In 1966, International Secretary David Carver wrote to Russell requesting assistance with the case of two Soviet writers Andrei Sinyavsky and Yuli Daniel.
The pair had published satirical writings on Soviet life abroad under pseudonyms, but both were arrested in September 1965.
Their trial marked the first notable show trial of writers convicted under Article 70 of the Soviet penal code for having libelled their country in works published outside the USSR, allegedly weakening and undermining its reputation internationally. It provoked global outrage from writers and PEN was among the first organisations to act.
The arrests led to the Glasnost rally in Moscow in December 1965 marking the beginning of the anti-Soviet demonstration and the growth of a civil rights movement in Russia.

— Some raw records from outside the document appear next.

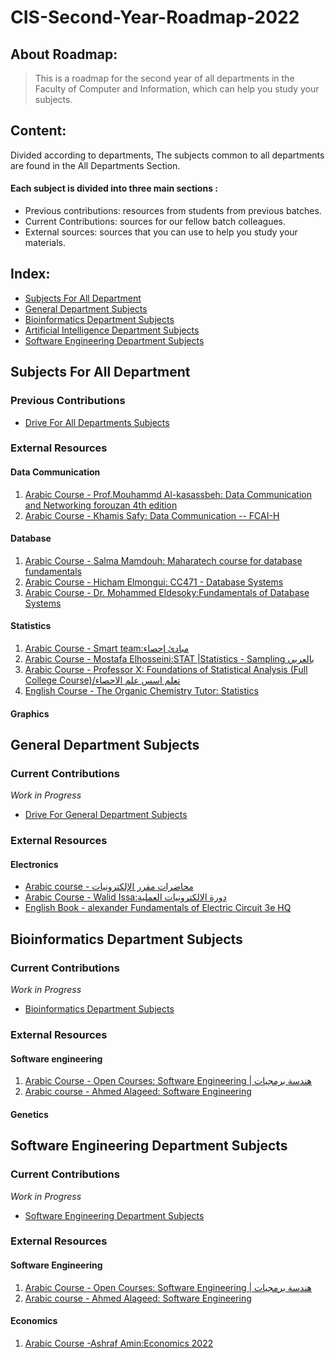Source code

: # CIS-Second-Year-Roadmap-2022

## About Roadmap:
> This is a roadmap for the second year of all departments in the Faculty of Computer and Information, which can help you study your subjects.

## Content:
Divided according to departments, The subjects common to all departments are found in the All Departments Section.

#### Each subject is divided into three main sections :
- Previous contributions: resources from students from previous batches.
- Current Contributions:  sources for our fellow batch colleagues.
- External sources: sources that you can use to help you study your materials.

## Index:
- [Subjects For All Department](#Subjects-For-All-Department)
- [General Department Subjects](#General-Department-Subjects)
- [Bioinformatics Department Subjects](#Bioinformatics-Department-Subjects)
- [Artificial Intelligence Department Subjects](#Artificial-Intelligence-Department-Subjects)
- [Software Engineering Department Subjects](#Software-Engineering-Department-Subjects)


## Subjects For All Department

### Previous Contributions
- [Drive For All Departments Subjects](https://drive.google.com/drive/folders/1wY6Ae-xodcI_YmBGXp5uGIVwsSZq9ToK?usp=sharing) 


### External Resources 
#### Data Communication
1. [Arabic Course - Prof.Mouhammd Al-kasassbeh: Data Communication and Networking forouzan 4th edition](https://www.youtube.com/watch?v=Gb6WbxEXGdw&list=PLCaBbsduBn60kJ_uzegOmQ5yZTdz5BnqC&index=1&ab_channel=Prof.MouhammdAl-kasassbeh)
2. [Arabic Course - Khamis Safy: Data Communication -- FCAI-H ](https://www.youtube.com/playlist?list=PL3AEnnV61XKUhQirA0Izn-_MPaVefJYGv)

#### Database
1. [Arabic Course - Salma Mamdouh: Maharatech course for database fundamentals ](https://maharatech.gov.eg/mod/hvp/view.php?id=7139&forceview=1)
2. [Arabic Course - Hicham Elmongui: CC471 - Database Systems ](https://www.youtube.com/playlist?list=PLiRL7CfiWlYG7rPyYpynLWU_0qcAqOPJS)
3. [Arabic Course - Dr. Mohammed Eldesoky:Fundamentals of Database Systems ](https://www.youtube.com/playlist?list=PL37D52B7714788190)

#### Statistics
1. [Arabic Course - Smart team:مبادئ إحصاء ](https://www.youtube.com/playlist?list=PLPn4eVPZKtrJCtXn-FeI2_R6bqd6DNlpY)
2. [Arabic Course - Mostafa Elhosseini:STAT |Statistics - Sampling بالعربي ](https://www.youtube.com/watch?v=1YkeZdimu9w&list=PL-cKUB-e2KiuXuUQ9POZoayIOV2oOs5GL&ab_channel=MostafaElhosseini)
3. [Arabic Course - Professor X: Foundations of Statistical Analysis (Full College Course)/تعلم اسس علم الاحصاء](https://www.youtube.com/playlist?list=PLVpJGVBmPnw3eRSzC90oXA6gBcG-nEYIe)
4. [English Course - The Organic Chemistry Tutor: Statistics](https://www.youtube.com/playlist?list=PL0o_zxa4K1BVsziIRdfv4Hl4UIqDZhXWV)

#### Graphics

## General Department Subjects

### Current Contributions
_Work in Progress_
- [Drive For General Department Subjects](https://drive.google.com/drive/folders/1AfpksQxKVCQFYVNs74IL4hzRgSkQU2yH?lfhs=2)

### External Resources 

#### Electronics
- [Arabic course - محاضرات مقرر الإلكترونيات](https://www.youtube.com/playlist?list=PLoiEx8wAxvXJc4sC5tvFP4mJtdHyBfAIg)
- [Arabic Course - Walid Issa:دورة الالكترونيات العملية](https://www.youtube.com/playlist?list=PLww54WQ2wa5rOJ7FcXxi-CMNgmpybv7ei)
- [English Book - alexander Fundamentals of Electric Circuit 3e HQ](https://fenix.ciencias.ulisboa.pt/downloadFile/563087392380179/Fundamentals%20Of%20Electric%20Circuits.pdf)

## Bioinformatics Department Subjects
### Current Contributions
_Work in Progress_
- [Bioinformatics Department Subjects](https://drive.google.com/drive/folders/1rkCx5yqfj-ohiXMkYysAJYWmInzpDAet?lfhs=2)

### External Resources 

#### Software engineering
1. [Arabic Course - Open Courses: Software Engineering  | هندسة برمجيات](https://www.youtube.com/watch?v=23wr24zdmQM&list=PL08ef9eJxtJZvt5BOsT46vN6kWnflVKH4)
2. [Arabic course - Ahmed Alageed: Software Engineering ](https://www.youtube.com/playlist?list=PLquXYvvn8Qk-Yb-ytydSIePeSwTtQmPSX)


#### Genetics



## Software Engineering Department Subjects

### Current Contributions
_Work in Progress_
- [Software Engineering Department Subjects](https://drive.google.com/drive/folders/15VUk3Deo87SIRGjtl24y_ObVf5nqTWc3?lfhs=2)
	
### External Resources 

#### Software Engineering
1. [Arabic Course - Open Courses: Software Engineering  | هندسة برمجيات](https://www.youtube.com/watch?v=23wr24zdmQM&list=PL08ef9eJxtJZvt5BOsT46vN6kWnflVKH4)
2. [Arabic course - Ahmed Alageed: Software Engineering ](https://www.youtube.com/playlist?list=PLquXYvvn8Qk-Yb-ytydSIePeSwTtQmPSX)

#### Economics
1. [Arabic Course -Ashraf Amin:Economics 2022 ](https://www.youtube.com/playlist?list=PLCFXiGn4-ZKaoFc19It8bZt0cncTdsY-D)

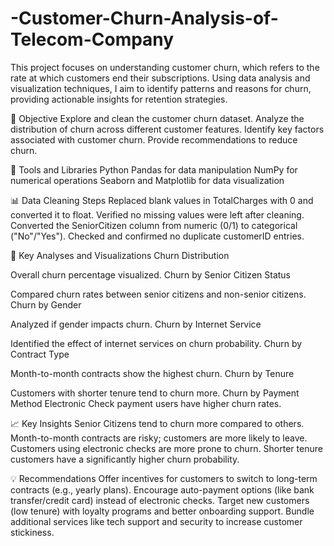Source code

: # -Customer-Churn-Analysis-of-Telecom-Company
This project focuses on understanding customer churn, which refers to the rate at which customers end their subscriptions. Using data analysis and visualization techniques, I aim to identify patterns and reasons for churn, providing actionable insights for retention strategies.

🎯 Objective
Explore and clean the customer churn dataset.
Analyze the distribution of churn across different customer features.
Identify key factors associated with customer churn.
Provide recommendations to reduce churn.

🧰 Tools and Libraries
Python
Pandas for data manipulation
NumPy for numerical operations
Seaborn and Matplotlib for data visualization

📊 Data Cleaning Steps
Replaced blank values in TotalCharges with 0 and converted it to float.
Verified no missing values were left after cleaning.
Converted the SeniorCitizen column from numeric (0/1) to categorical ("No"/"Yes").
Checked and confirmed no duplicate customerID entries.

🔎 Key Analyses and Visualizations
Churn Distribution

Overall churn percentage visualized.
Churn by Senior Citizen Status

Compared churn rates between senior citizens and non-senior citizens.
Churn by Gender

Analyzed if gender impacts churn.
Churn by Internet Service

Identified the effect of internet services on churn probability.
Churn by Contract Type

Month-to-month contracts show the highest churn.
Churn by Tenure

Customers with shorter tenure tend to churn more.
Churn by Payment Method
Electronic Check payment users have higher churn rates.

📈 Key Insights
Senior Citizens tend to churn more compared to others.
Month-to-month contracts are risky; customers are more likely to leave.
Customers using electronic checks are more prone to churn.
Shorter tenure customers have a significantly higher churn probability.

💡 Recommendations
Offer incentives for customers to switch to long-term contracts (e.g., yearly plans).
Encourage auto-payment options (like bank transfer/credit card) instead of electronic checks.
Target new customers (low tenure) with loyalty programs and better onboarding support.
Bundle additional services like tech support and security to increase customer stickiness.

The writers argued that the charge of libel could not be applied to literary works but their protests fell on deaf ears. Sinyavsky was sentenced to seven years in a labour camp and Daniel to five.
PEN International’s Writers in Prison Committee sent a telegram to Bresnev, who had taken over from Khrushchev as the leader of the Soviet Union explaining that they were ‘[d]eeply shocked by savage and unhuman sentences pronounced today on Sinyavsky and Daniel, we, the undersigned, representing thousands of writers throughout the world, members of International P.E.N., implore you as Prime Minister to exercise clemency and this restore confidence in Soviet Justice and humanity.’
The case became central to PEN discussions during this period, dominating the 1966 New York International Congress.
Carver wrote to Russell during this time asking him to use his ‘good offices as you did in the case of Madame Ivinskaya, when you wrote a personal letter to Mr Krusechev [sic] intervening on her behalf. I feel that a personal letter from you to both Mr Bresnev and to Mr Keaygin, on purely humanitarian grounds, requesting that International PEN be allowed to send help in either money or in kind.’
Admitting that there would be little that the organisation could do to help the writers themselves, Carver also asked Russell to plead for help for their families, who were starving and impoverished without any financial support.
The men themselves were, according to Carver’s source, in a camp which was ‘cruel and inhuman’ where they faced persecution by guards and other prisoners as ‘traitors’. Both Sinyavsky and Daniel were described as barely able to walk through ‘undernourishment and exhaustion’.
Russell agreed but his intervention was ignored. Daniel served the full term of his sentence and Sinyavsky six years.
Russell continued in his role of Vice President of PEN International until his death in 1970.